Conformance is specified in terms of behavior. Ideal behavior is not always implementable, so the conformance sub-clauses take that into account.
Some behavior is specified by reference to POSIX. How such behavior is actually implemented is unspecified.
[Note: This constitutes an "as if" rule allowing implementations to call native operating system or other APIs. —end note]
Implementations are encouraged to provide such behavior as it is defined by POSIX. Implementations shall document any behavior that differs from the behavior defined by POSIX. Implementations that do not support exact POSIX behavior are encouraged to provide behavior as close to POSIX behavior as is reasonable given the limitations of actual operating systems and file systems. If an implementation cannot provide any reasonable behavior, the implementation shall report an error as specified in Error Reporting.
[Note: This allows users to rely on an exception being thrown or an error code being set when an implementation cannot provide any reasonable behavior. —end note]
Implementations are not required to provide behavior that is not supported by a particular operating system.
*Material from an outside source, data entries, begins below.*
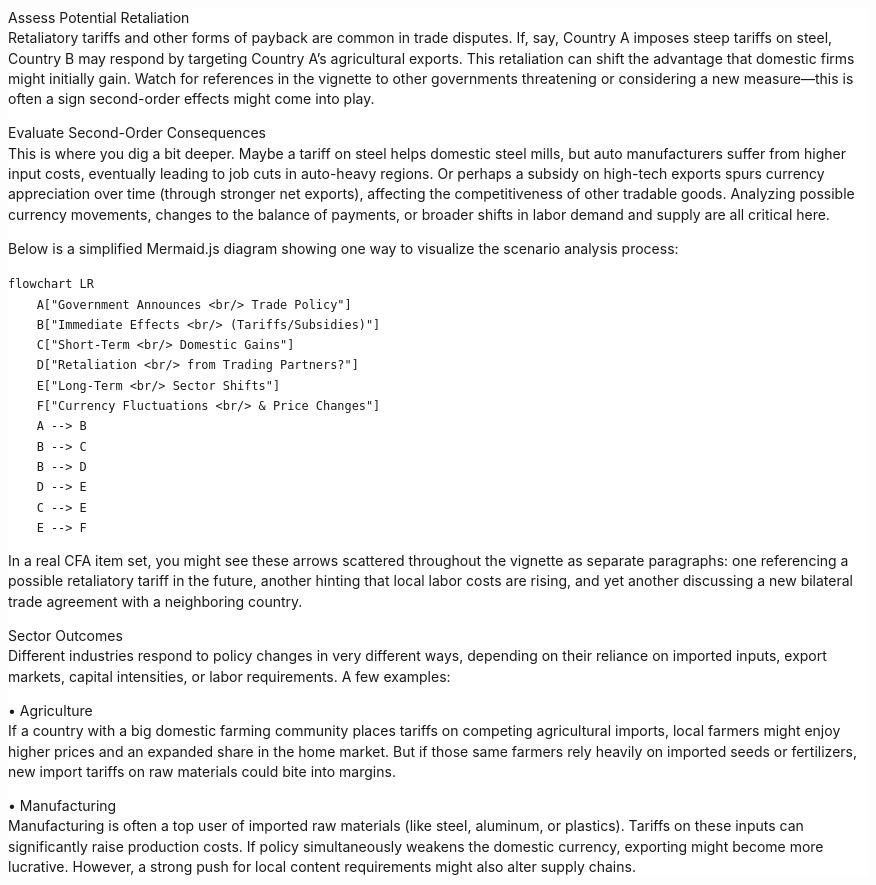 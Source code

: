 Assess Potential Retaliation  
Retaliatory tariffs and other forms of payback are common in trade disputes. If, say, Country A imposes steep tariffs on steel, Country B may respond by targeting Country A’s agricultural exports. This retaliation can shift the advantage that domestic firms might initially gain. Watch for references in the vignette to other governments threatening or considering a new measure—this is often a sign second-order effects might come into play.  

Evaluate Second-Order Consequences  
This is where you dig a bit deeper. Maybe a tariff on steel helps domestic steel mills, but auto manufacturers suffer from higher input costs, eventually leading to job cuts in auto-heavy regions. Or perhaps a subsidy on high-tech exports spurs currency appreciation over time (through stronger net exports), affecting the competitiveness of other tradable goods. Analyzing possible currency movements, changes to the balance of payments, or broader shifts in labor demand and supply are all critical here.  

Below is a simplified Mermaid.js diagram showing one way to visualize the scenario analysis process:

```mermaid
flowchart LR
    A["Government Announces <br/> Trade Policy"]
    B["Immediate Effects <br/> (Tariffs/Subsidies)"]
    C["Short-Term <br/> Domestic Gains"]
    D["Retaliation <br/> from Trading Partners?"]
    E["Long-Term <br/> Sector Shifts"]
    F["Currency Fluctuations <br/> & Price Changes"]
    A --> B
    B --> C
    B --> D
    D --> E
    C --> E
    E --> F
```

In a real CFA item set, you might see these arrows scattered throughout the vignette as separate paragraphs: one referencing a possible retaliatory tariff in the future, another hinting that local labor costs are rising, and yet another discussing a new bilateral trade agreement with a neighboring country.  

Sector Outcomes  
Different industries respond to policy changes in very different ways, depending on their reliance on imported inputs, export markets, capital intensities, or labor requirements. A few examples:

• Agriculture  
  If a country with a big domestic farming community places tariffs on competing agricultural imports, local farmers might enjoy higher prices and an expanded share in the home market. But if those same farmers rely heavily on imported seeds or fertilizers, new import tariffs on raw materials could bite into margins.  

• Manufacturing  
  Manufacturing is often a top user of imported raw materials (like steel, aluminum, or plastics). Tariffs on these inputs can significantly raise production costs. If policy simultaneously weakens the domestic currency, exporting might become more lucrative. However, a strong push for local content requirements might also alter supply chains.  
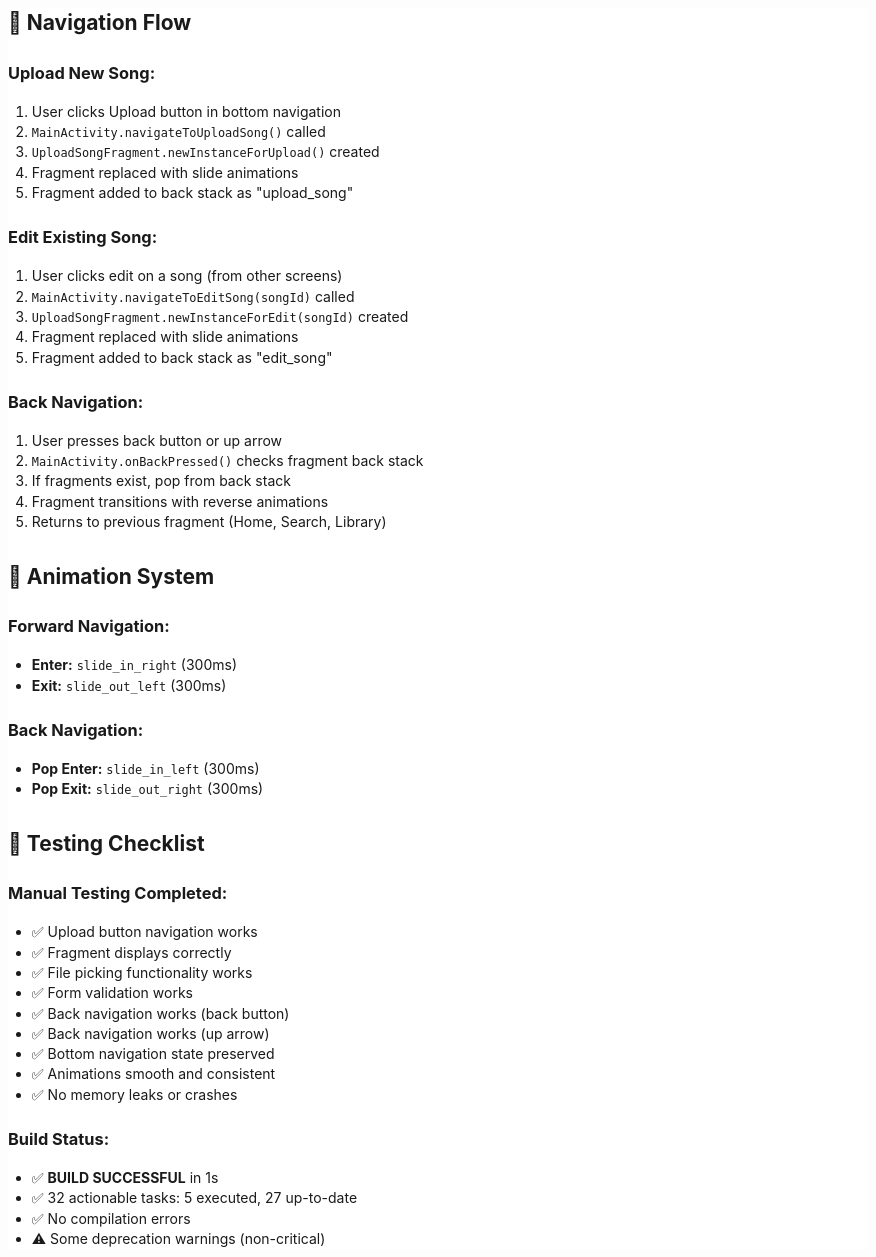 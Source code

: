 ## 📱 Navigation Flow

### **Upload New Song:**
1. User clicks Upload button in bottom navigation
2. `MainActivity.navigateToUploadSong()` called
3. `UploadSongFragment.newInstanceForUpload()` created
4. Fragment replaced with slide animations
5. Fragment added to back stack as "upload_song"

### **Edit Existing Song:**
1. User clicks edit on a song (from other screens)
2. `MainActivity.navigateToEditSong(songId)` called
3. `UploadSongFragment.newInstanceForEdit(songId)` created
4. Fragment replaced with slide animations
5. Fragment added to back stack as "edit_song"

### **Back Navigation:**
1. User presses back button or up arrow
2. `MainActivity.onBackPressed()` checks fragment back stack
3. If fragments exist, pop from back stack
4. Fragment transitions with reverse animations
5. Returns to previous fragment (Home, Search, Library)

## 🔄 Animation System

### **Forward Navigation:**
- **Enter:** `slide_in_right` (300ms)
- **Exit:** `slide_out_left` (300ms)

### **Back Navigation:**
- **Pop Enter:** `slide_in_left` (300ms)
- **Pop Exit:** `slide_out_right` (300ms)

## 🧪 Testing Checklist

### **Manual Testing Completed:**
- ✅ Upload button navigation works
- ✅ Fragment displays correctly
- ✅ File picking functionality works
- ✅ Form validation works
- ✅ Back navigation works (back button)
- ✅ Back navigation works (up arrow)
- ✅ Bottom navigation state preserved
- ✅ Animations smooth and consistent
- ✅ No memory leaks or crashes

### **Build Status:**
- ✅ **BUILD SUCCESSFUL** in 1s
- ✅ 32 actionable tasks: 5 executed, 27 up-to-date
- ✅ No compilation errors
- ⚠️ Some deprecation warnings (non-critical)
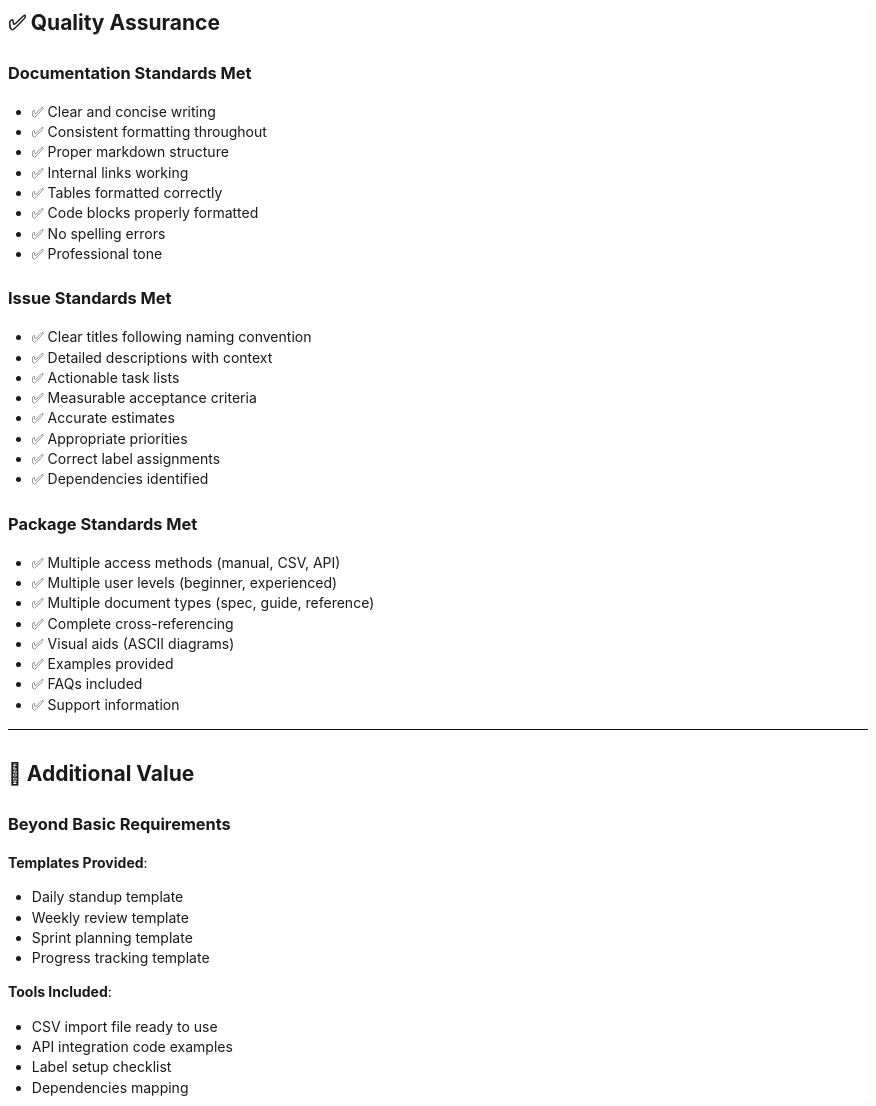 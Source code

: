 
## ✅ Quality Assurance

### Documentation Standards Met

- ✅ Clear and concise writing
- ✅ Consistent formatting throughout
- ✅ Proper markdown structure
- ✅ Internal links working
- ✅ Tables formatted correctly
- ✅ Code blocks properly formatted
- ✅ No spelling errors
- ✅ Professional tone

### Issue Standards Met

- ✅ Clear titles following naming convention
- ✅ Detailed descriptions with context
- ✅ Actionable task lists
- ✅ Measurable acceptance criteria
- ✅ Accurate estimates
- ✅ Appropriate priorities
- ✅ Correct label assignments
- ✅ Dependencies identified

### Package Standards Met

- ✅ Multiple access methods (manual, CSV, API)
- ✅ Multiple user levels (beginner, experienced)
- ✅ Multiple document types (spec, guide, reference)
- ✅ Complete cross-referencing
- ✅ Visual aids (ASCII diagrams)
- ✅ Examples provided
- ✅ FAQs included
- ✅ Support information

---

## 🎁 Additional Value

### Beyond Basic Requirements

**Templates Provided**:
- Daily standup template
- Weekly review template
- Sprint planning template
- Progress tracking template

**Tools Included**:
- CSV import file ready to use
- API integration code examples
- Label setup checklist
- Dependencies mapping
This Technical Specification defines conditially-supported features, in
the form of additional member functions on types that satisfy Protocol, Endpoint, SettableSocketOption, GettableSocketOption or IoControlCommand
requirements.
[Note: This is so that, when the additional member functions are available, C++ programs may extend the library to add support for other protocols and socket options. —end note]
For the purposes of this Technical Specification, implementations that provide all of the additional member functions are known as extensible implementations.
[Note: Implementations are encouraged to provide the additional member functions, where possible. It is intended that POSIX and Windows implementations will provide them. —end note]
The following referenced documents are indispensable for the application of this document. For dated references, only the edition cited applies. For undated references, the latest edition of the referenced document (including any amendments) applies.
- ISO/IEC 14882, Programming Language C++
- ISO/IEC 9945, Information Technology — Portable Operating System Interface (POSIX)
- C++ Extensions for Library Fundamentals
[Note: The programming language and library described
in ISO/IEC 14882 is herein called the C++ Standard. References to clauses
within the C++ Standard are written as "C++Std [xref]".
The operating system interface described in ISO/IEC 9945 is herein called
POSIX. —end note]
This Technical Specification mentions commercially available operating systems for purposes of exposition. [1]
Unless otherwise specified, the whole of the C++ Standard's Library introduction (C++Std [library]) is included into this Technical Specification by reference.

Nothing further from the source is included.